O drama familiar é o pano de fundo para o contexto político-social da Zâmbia no final da década de 70. Ellen Banda-Aaku mostra em seu romance uma realidade de muita vulnerabilidade para as mulheres e aborda problemas graves, como o abuso sexual de crianças. Esse tem sido um tema recorrente em vários livros africanos que tenho lido e a gente sabe que não é passado, mas não apenas na África. A situação no Brasil não é nada diferente, mas talvez as escritoras africanas estejam mais preocupadas em denunciar o problema.

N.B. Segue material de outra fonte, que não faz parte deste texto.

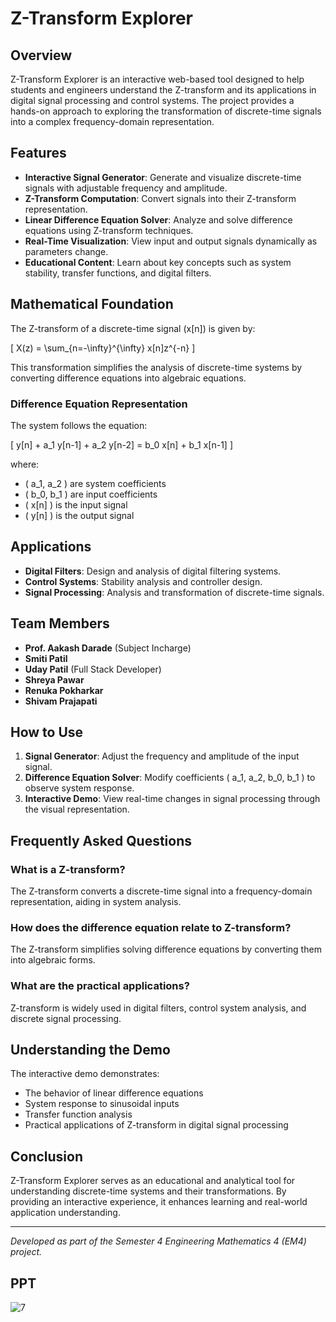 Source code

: # Z-Transform Explorer

## Overview
Z-Transform Explorer is an interactive web-based tool designed to help students and engineers understand the Z-transform and its applications in digital signal processing and control systems. The project provides a hands-on approach to exploring the transformation of discrete-time signals into a complex frequency-domain representation.

## Features
- **Interactive Signal Generator**: Generate and visualize discrete-time signals with adjustable frequency and amplitude.
- **Z-Transform Computation**: Convert signals into their Z-transform representation.
- **Linear Difference Equation Solver**: Analyze and solve difference equations using Z-transform techniques.
- **Real-Time Visualization**: View input and output signals dynamically as parameters change.
- **Educational Content**: Learn about key concepts such as system stability, transfer functions, and digital filters.

## Mathematical Foundation
The Z-transform of a discrete-time signal \(x[n]\) is given by:

\[ X(z) = \sum_{n=-\infty}^{\infty} x[n]z^{-n} \]

This transformation simplifies the analysis of discrete-time systems by converting difference equations into algebraic equations.

### Difference Equation Representation
The system follows the equation:

\[ y[n] + a_1 y[n-1] + a_2 y[n-2] = b_0 x[n] + b_1 x[n-1] \]

where:
- \( a_1, a_2 \) are system coefficients
- \( b_0, b_1 \) are input coefficients
- \( x[n] \) is the input signal
- \( y[n] \) is the output signal

## Applications
- **Digital Filters**: Design and analysis of digital filtering systems.
- **Control Systems**: Stability analysis and controller design.
- **Signal Processing**: Analysis and transformation of discrete-time signals.

## Team Members
- **Prof. Aakash Darade** (Subject Incharge)
- **Smiti Patil**
- **Uday Patil** (Full Stack Developer)
- **Shreya Pawar**
- **Renuka Pokharkar**
- **Shivam Prajapati**

## How to Use
1. **Signal Generator**: Adjust the frequency and amplitude of the input signal.
2. **Difference Equation Solver**: Modify coefficients \( a_1, a_2, b_0, b_1 \) to observe system response.
3. **Interactive Demo**: View real-time changes in signal processing through the visual representation.

## Frequently Asked Questions
### What is a Z-transform?
The Z-transform converts a discrete-time signal into a frequency-domain representation, aiding in system analysis.

### How does the difference equation relate to Z-transform?
The Z-transform simplifies solving difference equations by converting them into algebraic forms.

### What are the practical applications?
Z-transform is widely used in digital filters, control system analysis, and discrete signal processing.

## Understanding the Demo
The interactive demo demonstrates:
- The behavior of linear difference equations
- System response to sinusoidal inputs
- Transfer function analysis
- Practical applications of Z-transform in digital signal processing

## Conclusion
Z-Transform Explorer serves as an educational and analytical tool for understanding discrete-time systems and their transformations. By providing an interactive experience, it enhances learning and real-world application understanding.

---
*Developed as part of the Semester 4 Engineering Mathematics 4 (EM4) project.*

## PPT
![7](https://github.com/user-attachments/assets/3ccc8d91-0ba0-4237-91be-6daf7572561b)



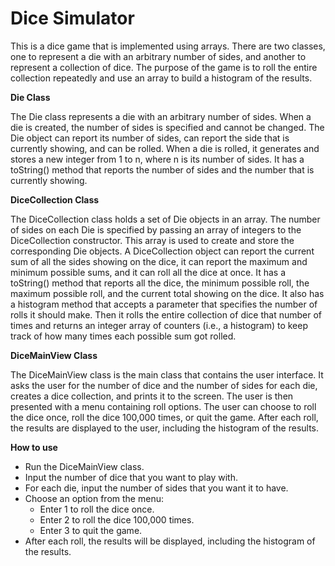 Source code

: # Dice Simulator
This is a dice game that is implemented using arrays. There are two classes, one to represent a die with an arbitrary number of sides, and another to represent a collection of dice. The purpose of the game is to roll the entire collection repeatedly and use an array to build a histogram of the results.

**Die Class**

The Die class represents a die with an arbitrary number of sides. When a die is created, the number of sides is specified and cannot be changed. The Die object can report its number of sides, can report the side that is currently showing, and can be rolled. When a die is rolled, it generates and stores a new integer from 1 to n, where n is its number of sides. It has a toString() method that reports the number of sides and the number that is currently showing.

**DiceCollection Class**

The DiceCollection class holds a set of Die objects in an array. The number of sides on each Die is specified by passing an array of integers to the DiceCollection constructor. This array is used to create and store the corresponding Die objects. A DiceCollection object can report the current sum of all the sides showing on the dice, it can report the maximum and minimum possible sums, and it can roll all the dice at once. It has a toString() method that reports all the dice, the minimum possible roll, the maximum possible roll, and the current total showing on the dice. It also has a histogram method that accepts a parameter that specifies the number of rolls it should make. Then it rolls the entire collection of dice that number of times and returns an integer array of counters (i.e., a histogram) to keep track of how many times each possible sum got rolled.

**DiceMainView Class**

The DiceMainView class is the main class that contains the user interface. It asks the user for the number of dice and the number of sides for each die, creates a dice collection, and prints it to the screen. The user is then presented with a menu containing roll options. The user can choose to roll the dice once, roll the dice 100,000 times, or quit the game. After each roll, the results are displayed to the user, including the histogram of the results.

**How to use**

- Run the DiceMainView class.
- Input the number of dice that you want to play with.
- For each die, input the number of sides that you want it to have.
- Choose an option from the menu:
    - Enter 1 to roll the dice once.
    - Enter 2 to roll the dice 100,000 times.
    - Enter 3 to quit the game.
- After each roll, the results will be displayed, including the histogram of the results.
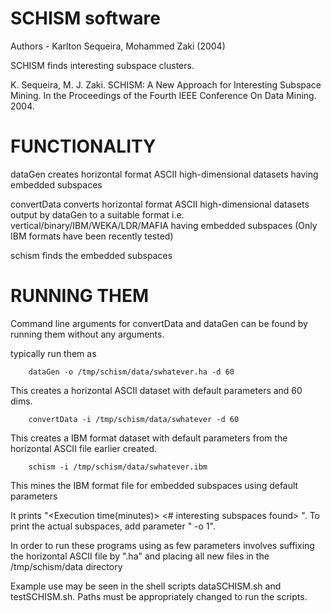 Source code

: # SCHISM software
Authors - Karlton Sequeira, Mohammed Zaki (2004)

SCHISM finds interesting subspace clusters.

K. Sequeira, M. J. Zaki. SCHISM: A New Approach for Interesting Subspace Mining.
In the Proceedings of the Fourth IEEE Conference On Data Mining. 2004.


# FUNCTIONALITY
dataGen creates horizontal format ASCII high-dimensional datasets having
embedded subspaces

convertData converts horizontal format ASCII high-dimensional datasets output by
dataGen to a suitable format i.e. vertical/binary/IBM/WEKA/LDR/MAFIA having
embedded subspaces (Only IBM formats have been recently tested)

schism finds the embedded subspaces


# RUNNING THEM
Command line arguments for convertData and dataGen can be found by running them
without any arguments.

typically run them as

        dataGen -o /tmp/schism/data/swhatever.ha -d 60

This creates a horizontal ASCII dataset with default parameters and 60 dims.

        convertData -i /tmp/schism/data/swhatever -d 60

This creates a IBM format dataset with default parameters from the horizontal
ASCII file earlier created.

        schism -i /tmp/schism/data/swhatever.ibm

This mines the IBM format file for embedded subspaces using default parameters

It prints "<Execution time(minutes)> <# interesting subspaces found> <entropy of subspaces> <coverage>". To print the actual subspaces, add parameter " -o 1".

In order to run these programs using as few parameters involves suffixing the
horizontal ASCII file by ".ha" and placing all new files in the /tmp/schism/data
directory

Example use may be seen in the shell scripts dataSCHISM.sh and testSCHISM.sh. 
Paths must be appropriately changed to run the scripts.
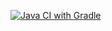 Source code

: [![Java CI with Gradle](https://github.com/TaisiaKos/Patterns1/actions/workflows/gradle.yml/badge.svg)](https://github.com/TaisiaKos/Patterns1/actions/workflows/gradle.yml) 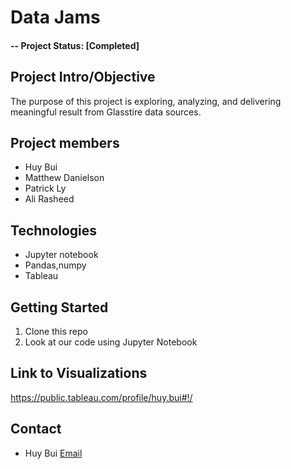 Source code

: # Data Jams
#### -- Project Status: [Completed]

## Project Intro/Objective
The purpose of this project is exploring, analyzing, and delivering meaningful result from Glasstire data sources.

## Project members
* Huy Bui
* Matthew Danielson
* Patrick Ly
* Ali Rasheed


## Technologies
* Jupyter notebook
* Pandas,numpy
* Tableau


## Getting Started
1. Clone this repo 
2. Look at our code using Jupyter Notebook


## Link to Visualizations
https://public.tableau.com/profile/huy.bui#!/


## Contact
* Huy Bui [Email](williamhuybui@gmail.com)
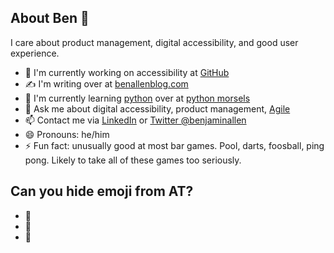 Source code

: ## About Ben 👋

<!--
**benjiallen/benjiallen** is a ✨ _special_ ✨ repository because its `README.md` (this file) appears on your GitHub profile.

Here are some ideas to get you started:

- <span aria-hidden="true">🔭</span> I’m currently working on ...
- 🌱 I’m currently learning ...
- 👯 I’m looking to collaborate on ...
- 🤔 I’m looking for help with ...
- 💬 Ask me about ...
- 📫 How to reach me: ...
- 😄 Pronouns: ...
- ⚡ Fun fact: ...
-->
I care about product management, digital accessibility, and good user experience.

- 🔭 I'm currently working on accessibility at [GitHub](https://www.github.com/)
- ✍️ I'm writing over at [benallenblog.com](https://benallenblog.com/)
- 🌱 I'm currently learning [python](https://www.python.org/) over at [python morsels](https://www.pythonmorsels.com/)
- 💬 Ask me about digital accessibility, product management, [Agile](https://agilemanifesto.org/)
- 📫 Contact me via [LinkedIn](https://www.linkedin.com/in/benallen81/) or [Twitter @benjaminallen](https://twitter.com/benjaminallen)
- 😄 Pronouns: he/him
- ⚡ Fun fact: unusually good at most bar games. Pool, darts, foosball, ping pong. Likely to take all of these games too seriously.

## Can you hide emoji from AT?

<ul>
  <li><span aria-hidden="true">🔭</span></li>
  <li><g-emoji alt="" class="g-emoji" alias="telescope" fallback-src="https://github.githubassets.com/images/icons/emoji/unicode/1f52d.png">🔭</g-emoji></li>
  <li><g-emoji class="g-emoji" alias="" fallback-src="https://github.githubassets.com/images/icons/emoji/unicode/1f52d.png">🔭</g-emoji></li>
</ul>
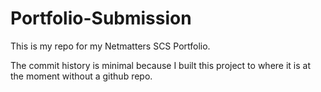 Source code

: # Portfolio-Submission
 This is my repo for my Netmatters SCS Portfolio.

The commit history is minimal because I built this project to where it is at the moment without a github repo. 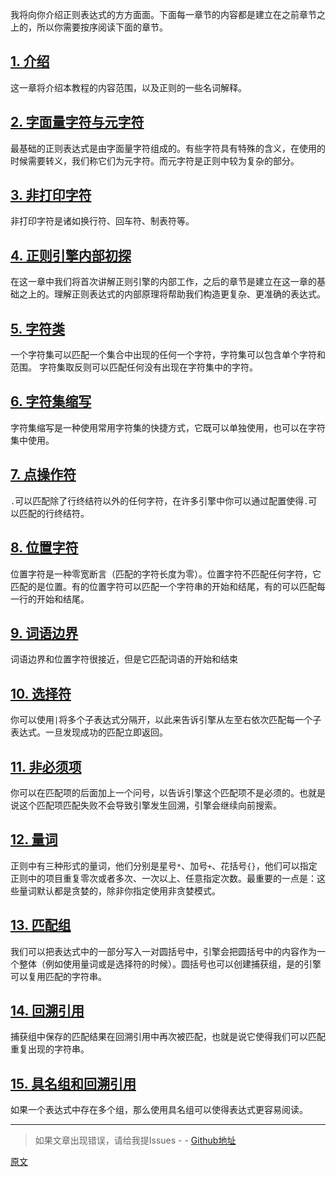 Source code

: 我将向你介绍正则表达式的方方面面。下面每一章节的内容都是建立在之前章节之上的，所以你需要按序阅读下面的章节。

## [1. 介绍](./000-介绍.md)
这一章将介绍本教程的内容范围，以及正则的一些名词解释。

## [2. 字面量字符与元字符](./002-字面量字符与元字符.md)
最基础的正则表达式是由字面量字符组成的。有些字符具有特殊的含义，在使用的时候需要转义，我们称它们为元字符。而元字符是正则中较为复杂的部分。

## [3. 非打印字符](./003-非打印字符.md)
非打印字符是诸如换行符、回车符、制表符等。

## [4. 正则引擎内部初探](./004-正则引擎内部初探.md)
在这一章中我们将首次讲解正则引擎的内部工作，之后的章节是建立在这一章的基础之上的。理解正则表达式的内部原理将帮助我们构造更复杂、更准确的表达式。

## [5. 字符类](./005-字符类.md)
一个字符集可以匹配一个集合中出现的任何一个字符，字符集可以包含单个字符和范围。 字符集取反则可以匹配任何没有出现在字符集中的字符。

## [6. 字符集缩写](./006-字符集缩写.md)
字符集缩写是一种使用常用字符集的快捷方式，它既可以单独使用，也可以在字符集中使用。

## [7. 点操作符](./007-点操作符.md)
`.`可以匹配除了行终结符以外的任何字符，在许多引擎中你可以通过配置使得`.`可以匹配的行终结符。

## [8. 位置字符](./008-位置字符.md)
位置字符是一种零宽断言（匹配的字符长度为零）。位置字符不匹配任何字符，它匹配的是位置。有的位置字符可以匹配一个字符串的开始和结尾，有的可以匹配每一行的开始和结尾。

## [9. 词语边界](./009-词语边界.md)
词语边界和位置字符很接近，但是它匹配词语的开始和结束

## [10. 选择符](./010-选择符.md)
你可以使用`|`将多个子表达式分隔开，以此来告诉引擎从左至右依次匹配每一个子表达式。一旦发现成功的匹配立即返回。

## [11. 非必须项](./011-非必须项.md)
你可以在匹配项的后面加上一个问号，以告诉引擎这个匹配项不是必须的。也就是说这个匹配项匹配失败不会导致引擎发生回溯，引擎会继续向前搜索。

## [12. 量词](./012-量词.md)
正则中有三种形式的量词，他们分别是星号`*`、加号`+`、花括号`{}`，他们可以指定正则中的项目重复零次或者多次、一次以上、任意指定次数。最重要的一点是：这些量词默认都是贪婪的，除非你指定使用非贪婪模式。

## [13. 匹配组](./013-匹配组.md)
我们可以把表达式中的一部分写入一对圆括号中，引擎会把圆括号中的内容作为一个整体（例如使用量词或是选择符的时候）。圆括号也可以创建捕获组，是的引擎可以复用匹配的字符串。

## [14. 回溯引用](./014-回溯引用.md)
捕获组中保存的匹配结果在回溯引用中再次被匹配，也就是说它使得我们可以匹配重复出现的字符串。

## [15. 具名组和回溯引用](./015-具名组和回溯引用.md)
如果一个表达式中存在多个组，那么使用具名组可以使得表达式更容易阅读。

---

> 如果文章出现错误，请给我提Issues - -
[Github地址](https://github.com/SBDavid/How-a-Regex-Engine-Works-Internally)

[原文](https://www.regular-expressions.info/tutorialcnt.html)
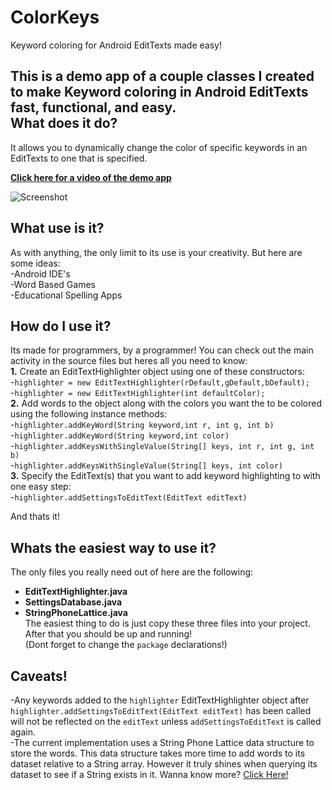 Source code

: ColorKeys
=========

Keyword coloring for Android EditTexts made easy!  

This is a demo app of a couple classes I created to make Keyword coloring in Android EditTexts fast, functional, and easy.  
What does it do?
-----------------------------------------------------------------------------------------------------------------------
It allows you to dynamically change the color of specific keywords in an EditTexts to one that is specified.  

[**Click here for a video of the demo app**](http://youtu.be/Nil7plWDiXs)  

<img src="http://i.imgur.com/Zrmz6Yw.png" alt="Screenshot" />


What use is it?
-----------------------------------------------------------------------------------------------------------------------
As with anything, the only limit to its use is your creativity. But here are some ideas:  
  -Android IDE's  
  -Word Based Games  
  -Educational Spelling Apps
  
How do I use it?
-----------------------------------------------------------------------------------------------------------------------
Its made for programmers, by a programmer! You can check out the main activity in the source files but heres all you need to know:  
  **1.** Create an EditTextHighlighter object using one of these constructors:  
    -`highlighter = new EditTextHighlighter(rDefault,gDefault,bDefault);`  
    -`highlighter = new EditTextHighlighter(int defaultColor);`  
  **2.** Add words to the object along with the colors you want the to be colored using the following instance methods:  
      -`highlighter.addKeyWord(String keyword,int r, int g, int b)`  
      -`highlighter.addKeyWord(String keyword,int color)`  
      -`highlighter.addKeysWithSingleValue(String[] keys, int r, int g, int b)`  
      -`highlighter.addKeysWithSingleValue(String[] keys, int color)`  
  **3.** Specify the EditText(s) that you want to add keyword highlighting to with one easy step:  
      -`highlighter.addSettingsToEditText(EditText editText)`  
  
  And thats it!

Whats the easiest way to use it?
------------------------------------------------------------------------------------------------------------------------
The only files you really need out of here are the following:
  - **EditTextHighlighter.java**  
  - **SettingsDatabase.java**  
  - **StringPhoneLattice.java**  
The easiest thing to do is just copy these three files into your project. After that you should be up and running!  
(Dont forget to change the `package` declarations!)  

Caveats!
------------------------------------------------------------------------------------------------------------------------
-Any keywords added to the `highlighter` EditTextHighlighter object after `highlighter.addSettingsToEditText(EditText editText)` has been called will not be reflected on the `editText` unless `addSettingsToEditText` is called again.  
-The current implementation uses a String Phone Lattice data structure to store the words. This data structure takes more time to add words to its dataset relative to a String array. However it truly shines when querying its dataset to see if a String exists in it. Wanna know more? [Click Here!](https://github.com/sourabhdesai/StringPhoneLattice)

As questões políticas eram um pouco mais complicadas e eu tive que pesquisar para entender o que estava acontecendo na Zâmbia e nos países vizinhos naquela época. Pumpkin fala em toque de recolher, em ataques de forças rodésias, em luta pela independência no país vizinho. Lá fui eu estudar História!
A Zâmbia, antiga Rodésia do Norte, se tornou independente do Reino Unido em 1964, mas a Rodésia (do Sul), atual Zimbábue, só conseguiu o mesmo em 1980, depois de mais de uma década de conflitos. O governo da Zâmbia apoiava a ZAPU – Zimbabwe African People’s Union – o grupo que lutava pela independência da Rodésia. No final da década de 70 a Rodésia atacou Lusaka e esse momento está retratado em Patchwork. Como eu aprendo com esse projeto!
Através do conflito no Zimbábue e também de forma discreta na história dos personagens, Ellen Banda-Aaku também aborda os problemas do colonialismo, essa ferida recente ainda aberta na maioria dos países africanos. Esse é outro tema recorrente nos livros que tenho lido e assim eu também vou montando meu patchwork, que não tem o mesmo sentido do título do livro, mas do qual ele faz parte. Ele tem uma narrativa delicada, que eu gostei bastante de conhecer.
Patchwork foi publicado originalmente em inglês, em 2011, pela editora Penguin.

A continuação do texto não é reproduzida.